How many lines in the entries below include the string "filtered"? Answer with the number only.

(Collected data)
------------------------------------

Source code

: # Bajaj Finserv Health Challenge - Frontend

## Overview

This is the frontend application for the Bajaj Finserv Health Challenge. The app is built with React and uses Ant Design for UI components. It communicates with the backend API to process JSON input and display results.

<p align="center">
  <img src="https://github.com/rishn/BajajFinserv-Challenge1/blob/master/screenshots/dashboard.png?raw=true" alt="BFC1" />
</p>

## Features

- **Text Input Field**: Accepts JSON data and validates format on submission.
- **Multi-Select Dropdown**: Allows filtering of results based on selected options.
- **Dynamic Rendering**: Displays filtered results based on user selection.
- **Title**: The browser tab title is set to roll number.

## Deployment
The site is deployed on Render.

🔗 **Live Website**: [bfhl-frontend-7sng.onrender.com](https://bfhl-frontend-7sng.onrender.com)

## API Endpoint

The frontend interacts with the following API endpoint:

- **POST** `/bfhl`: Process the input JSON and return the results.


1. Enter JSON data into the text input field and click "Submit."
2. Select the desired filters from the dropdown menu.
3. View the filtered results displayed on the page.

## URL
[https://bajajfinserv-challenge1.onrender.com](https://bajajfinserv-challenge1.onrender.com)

------------------------------------

**Solution to the problem**
2